How the Strategies Work Together

All three strategies are invoked by the LLM calling the appropriate tools. Conversation Management has two triggering modes:

Agent Session
├── Conversation Management
│   ├── LLM calls tools (aware of token pressure from system messages)
│   └── System forces when critical token limit exceeded
├── Sub-Agent Offload
│   └── LLM calls tool to delegate tasks
└── Git Context Memory
    └── LLM calls tools to checkpoint/recall context

Example Flow:

  1. Main agent works on a task, conversation grows
  2. System adds token pressure message → LLM sees it and calls conversation management tools
  3. LLM calls sub-agent tool to delegate a simple independent subtask
  4. If conversation exceeds critical limit → System forces conversation management
  5. LLM calls Git tools to checkpoint important progress
  6. Later session: LLM calls Git tools to recall previous context

Example: Coding Agent

A natural application of Git context memory is in coding agents, where the codebase itself serves as persistent memory:

Code as Context Memory: Each code update is like a context commit. When the agent writes code to a file and commits it with git_commit(files=["main.py"], message="Fixed authentication bug"), it’s checkpointing both the work and the reasoning.

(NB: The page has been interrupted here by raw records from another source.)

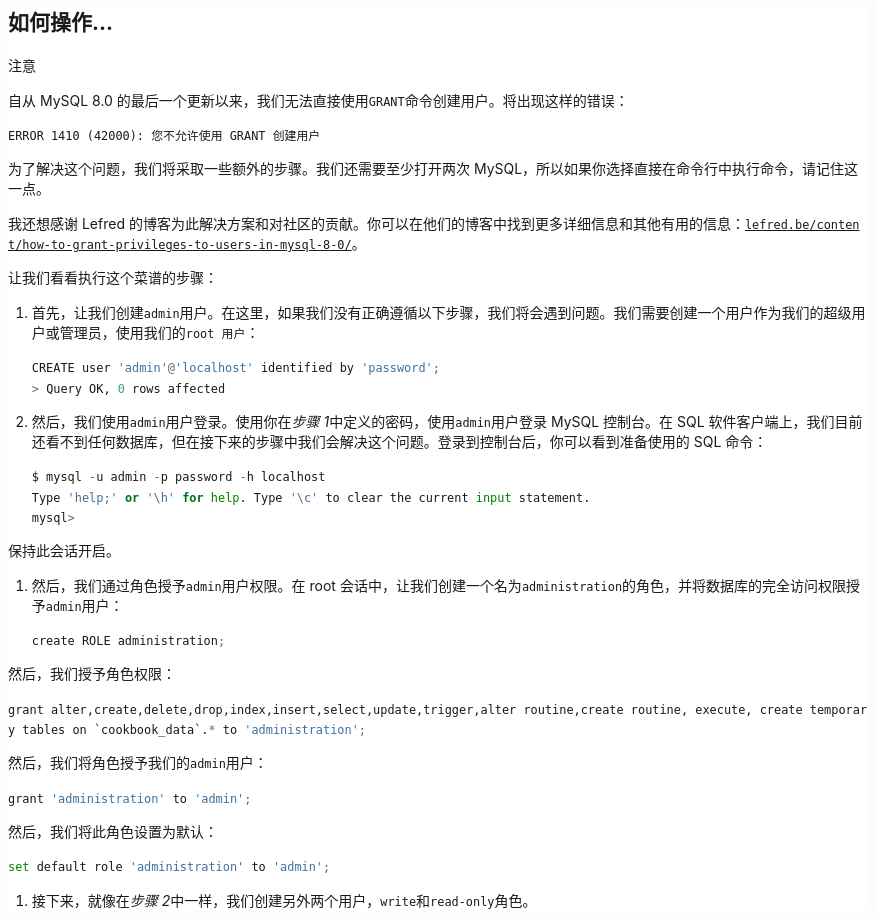## 如何操作...

注意

自从 MySQL 8.0 的最后一个更新以来，我们无法直接使用`GRANT`命令创建用户。将出现这样的错误：

`ERROR 1410 (42000): 您不允许使用 GRANT 创建用户`

为了解决这个问题，我们将采取一些额外的步骤。我们还需要至少打开两次 MySQL，所以如果你选择直接在命令行中执行命令，请记住这一点。

我还想感谢 Lefred 的博客为此解决方案和对社区的贡献。你可以在他们的博客中找到更多详细信息和其他有用的信息：[`lefred.be/content/how-to-grant-privileges-to-users-in-mysql-8-0/`](https://lefred.be/content/how-to-grant-privileges-to-users-in-mysql-8-0/)。

让我们看看执行这个菜谱的步骤：

1.  首先，让我们创建`admin`用户。在这里，如果我们没有正确遵循以下步骤，我们将会遇到问题。我们需要创建一个用户作为我们的超级用户或管理员，使用我们的`root 用户`：

    ```py
    CREATE user 'admin'@'localhost' identified by 'password';
    > Query OK, 0 rows affected
    ```

1.  然后，我们使用`admin`用户登录。使用你在*步骤 1*中定义的密码，使用`admin`用户登录 MySQL 控制台。在 SQL 软件客户端上，我们目前还看不到任何数据库，但在接下来的步骤中我们会解决这个问题。登录到控制台后，你可以看到准备使用的 SQL 命令：

    ```py
    $ mysql -u admin -p password -h localhost
    Type 'help;' or '\h' for help. Type '\c' to clear the current input statement.
    mysql>
    ```

保持此会话开启。

1.  然后，我们通过角色授予`admin`用户权限。在 root 会话中，让我们创建一个名为`administration`的角色，并将数据库的完全访问权限授予`admin`用户：

    ```py
    create ROLE administration;
    ```

然后，我们授予角色权限：

```py
grant alter,create,delete,drop,index,insert,select,update,trigger,alter routine,create routine, execute, create temporary tables on `cookbook_data`.* to 'administration';
```

然后，我们将角色授予我们的`admin`用户：

```py
grant 'administration' to 'admin';
```

然后，我们将此角色设置为默认：

```py
set default role 'administration' to 'admin';
```

1.  接下来，就像在*步骤 2*中一样，我们创建另外两个用户，`write`和`read-only`角色。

Recalling Past Work: The agent can use Git tools to learn from history:

Example Flow: Agent receives task “Add authentication” → Calls git_log() to check if it was tried before → Finds commit “Attempted authentication, failed due to X” → Reads that code with git_show() → Learns from the mistake → Implements better solution → Commits with message for future recall.

This makes Git context memory especially natural for coding agents, where code files are both the work product and the persistent memory.

Conclusion

The integrated context management approach presented here combines three powerful strategies into a cohesive system:

Together, these strategies create a robust, scalable solution for managing context in sophisticated LLM agent systems. The approach adapts to varying needs, supports multi-user collaboration, preserves important information, and enables agents to work effectively even on long-running tasks.

By addressing context management with three complementary strategies—context window optimization, task delegation, and persistent memory storage—we build agent systems that are both powerful and maintainable, capable of handling the demanding requirements of real-world applications while remaining comprehensible and debuggable.